Cerimónia foi em Coimbra mas o mundo inteiro quis ver partida do Rali
Mais de 8700 quilómetros são o que separa o Paraguai de Portugal. Mas, pelo Rali de Portugal, aquele que logo foi considerado como o «melhor do mundo», toda a distância se pode encurtar só para ver os grandes pilotos de qualidade planetária desafiarem cada pedaço dos troços e se atirarem para qualquer pedaço de estrada. Álvaro veio, precisamente, desse país da América do Sul, para vivenciar as emoções da partida oficial desta 58.ª edição que se fez, como já é tradição, de Coimbra tendo como cenário de fundo o “postal” que vai da baixa até à Universidade e que se pode ver da margem esquerda do rio Mondego.
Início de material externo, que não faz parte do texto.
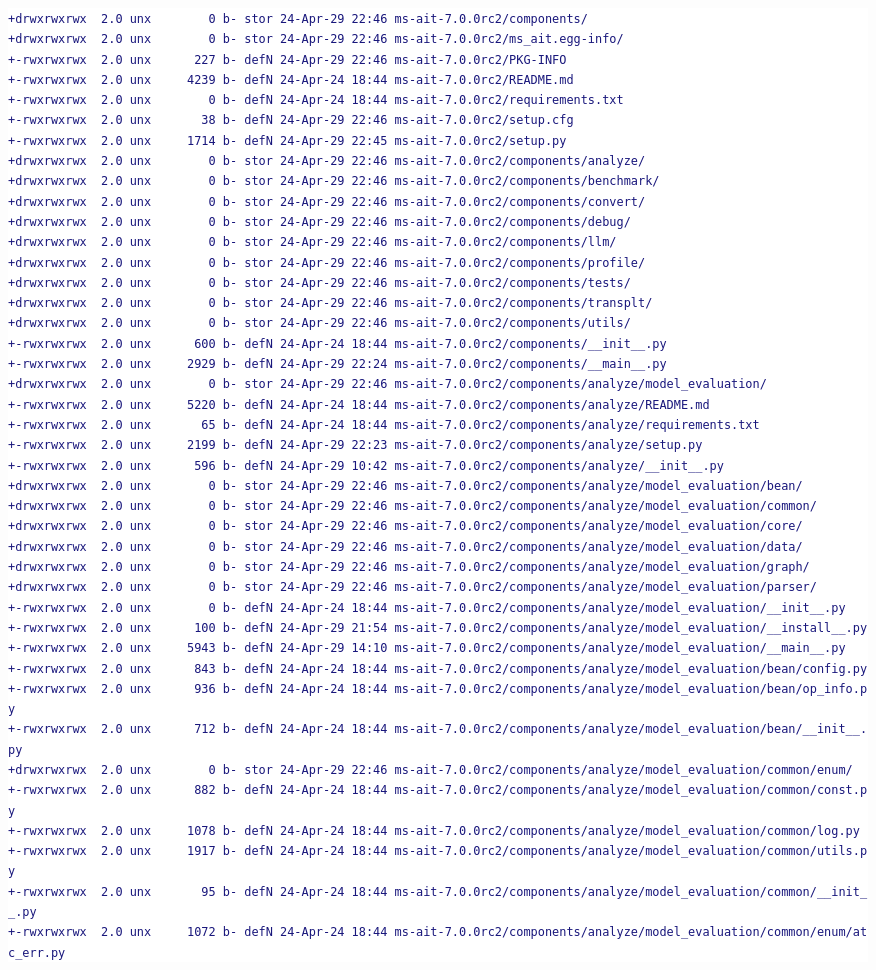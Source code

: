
 ```diff
+drwxrwxrwx  2.0 unx        0 b- stor 24-Apr-29 22:46 ms-ait-7.0.0rc2/components/
+drwxrwxrwx  2.0 unx        0 b- stor 24-Apr-29 22:46 ms-ait-7.0.0rc2/ms_ait.egg-info/
+-rwxrwxrwx  2.0 unx      227 b- defN 24-Apr-29 22:46 ms-ait-7.0.0rc2/PKG-INFO
+-rwxrwxrwx  2.0 unx     4239 b- defN 24-Apr-24 18:44 ms-ait-7.0.0rc2/README.md
+-rwxrwxrwx  2.0 unx        0 b- defN 24-Apr-24 18:44 ms-ait-7.0.0rc2/requirements.txt
+-rwxrwxrwx  2.0 unx       38 b- defN 24-Apr-29 22:46 ms-ait-7.0.0rc2/setup.cfg
+-rwxrwxrwx  2.0 unx     1714 b- defN 24-Apr-29 22:45 ms-ait-7.0.0rc2/setup.py
+drwxrwxrwx  2.0 unx        0 b- stor 24-Apr-29 22:46 ms-ait-7.0.0rc2/components/analyze/
+drwxrwxrwx  2.0 unx        0 b- stor 24-Apr-29 22:46 ms-ait-7.0.0rc2/components/benchmark/
+drwxrwxrwx  2.0 unx        0 b- stor 24-Apr-29 22:46 ms-ait-7.0.0rc2/components/convert/
+drwxrwxrwx  2.0 unx        0 b- stor 24-Apr-29 22:46 ms-ait-7.0.0rc2/components/debug/
+drwxrwxrwx  2.0 unx        0 b- stor 24-Apr-29 22:46 ms-ait-7.0.0rc2/components/llm/
+drwxrwxrwx  2.0 unx        0 b- stor 24-Apr-29 22:46 ms-ait-7.0.0rc2/components/profile/
+drwxrwxrwx  2.0 unx        0 b- stor 24-Apr-29 22:46 ms-ait-7.0.0rc2/components/tests/
+drwxrwxrwx  2.0 unx        0 b- stor 24-Apr-29 22:46 ms-ait-7.0.0rc2/components/transplt/
+drwxrwxrwx  2.0 unx        0 b- stor 24-Apr-29 22:46 ms-ait-7.0.0rc2/components/utils/
+-rwxrwxrwx  2.0 unx      600 b- defN 24-Apr-24 18:44 ms-ait-7.0.0rc2/components/__init__.py
+-rwxrwxrwx  2.0 unx     2929 b- defN 24-Apr-29 22:24 ms-ait-7.0.0rc2/components/__main__.py
+drwxrwxrwx  2.0 unx        0 b- stor 24-Apr-29 22:46 ms-ait-7.0.0rc2/components/analyze/model_evaluation/
+-rwxrwxrwx  2.0 unx     5220 b- defN 24-Apr-24 18:44 ms-ait-7.0.0rc2/components/analyze/README.md
+-rwxrwxrwx  2.0 unx       65 b- defN 24-Apr-24 18:44 ms-ait-7.0.0rc2/components/analyze/requirements.txt
+-rwxrwxrwx  2.0 unx     2199 b- defN 24-Apr-29 22:23 ms-ait-7.0.0rc2/components/analyze/setup.py
+-rwxrwxrwx  2.0 unx      596 b- defN 24-Apr-29 10:42 ms-ait-7.0.0rc2/components/analyze/__init__.py
+drwxrwxrwx  2.0 unx        0 b- stor 24-Apr-29 22:46 ms-ait-7.0.0rc2/components/analyze/model_evaluation/bean/
+drwxrwxrwx  2.0 unx        0 b- stor 24-Apr-29 22:46 ms-ait-7.0.0rc2/components/analyze/model_evaluation/common/
+drwxrwxrwx  2.0 unx        0 b- stor 24-Apr-29 22:46 ms-ait-7.0.0rc2/components/analyze/model_evaluation/core/
+drwxrwxrwx  2.0 unx        0 b- stor 24-Apr-29 22:46 ms-ait-7.0.0rc2/components/analyze/model_evaluation/data/
+drwxrwxrwx  2.0 unx        0 b- stor 24-Apr-29 22:46 ms-ait-7.0.0rc2/components/analyze/model_evaluation/graph/
+drwxrwxrwx  2.0 unx        0 b- stor 24-Apr-29 22:46 ms-ait-7.0.0rc2/components/analyze/model_evaluation/parser/
+-rwxrwxrwx  2.0 unx        0 b- defN 24-Apr-24 18:44 ms-ait-7.0.0rc2/components/analyze/model_evaluation/__init__.py
+-rwxrwxrwx  2.0 unx      100 b- defN 24-Apr-29 21:54 ms-ait-7.0.0rc2/components/analyze/model_evaluation/__install__.py
+-rwxrwxrwx  2.0 unx     5943 b- defN 24-Apr-29 14:10 ms-ait-7.0.0rc2/components/analyze/model_evaluation/__main__.py
+-rwxrwxrwx  2.0 unx      843 b- defN 24-Apr-24 18:44 ms-ait-7.0.0rc2/components/analyze/model_evaluation/bean/config.py
+-rwxrwxrwx  2.0 unx      936 b- defN 24-Apr-24 18:44 ms-ait-7.0.0rc2/components/analyze/model_evaluation/bean/op_info.py
+-rwxrwxrwx  2.0 unx      712 b- defN 24-Apr-24 18:44 ms-ait-7.0.0rc2/components/analyze/model_evaluation/bean/__init__.py
+drwxrwxrwx  2.0 unx        0 b- stor 24-Apr-29 22:46 ms-ait-7.0.0rc2/components/analyze/model_evaluation/common/enum/
+-rwxrwxrwx  2.0 unx      882 b- defN 24-Apr-24 18:44 ms-ait-7.0.0rc2/components/analyze/model_evaluation/common/const.py
+-rwxrwxrwx  2.0 unx     1078 b- defN 24-Apr-24 18:44 ms-ait-7.0.0rc2/components/analyze/model_evaluation/common/log.py
+-rwxrwxrwx  2.0 unx     1917 b- defN 24-Apr-24 18:44 ms-ait-7.0.0rc2/components/analyze/model_evaluation/common/utils.py
+-rwxrwxrwx  2.0 unx       95 b- defN 24-Apr-24 18:44 ms-ait-7.0.0rc2/components/analyze/model_evaluation/common/__init__.py
+-rwxrwxrwx  2.0 unx     1072 b- defN 24-Apr-24 18:44 ms-ait-7.0.0rc2/components/analyze/model_evaluation/common/enum/atc_err.py
```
«Gosto muito de Coimbra. É uma cidade muito bonita e, felizmente, já tive a possibilidade de vir noutras vezes. Vir ao rali de Portugal é, também, vir a Coimbra», elogiou o paraguaio que alegremente carregava a bandeira do seu país. Mas não esta sozinho. Luís, seu amigo, veio do Equador e rapidamente explicou porque escolhe vir a terras lusitanas, mas tão do centro de Portugal, para ver a prova: «Somos muito amantes. Este é um dos melhores ralis do mundo e temos de vir cá para ver o espetáculo. Simplesmente, é um rali de grande competitividade, ótimo ambiente, boa gente e, na realidade, por tudo», fundamentou.
Para Álvaro, vencerá Ogier e, no prognóstico de Luís, quem está mais forte é Rovanpera. Ficam as apostas.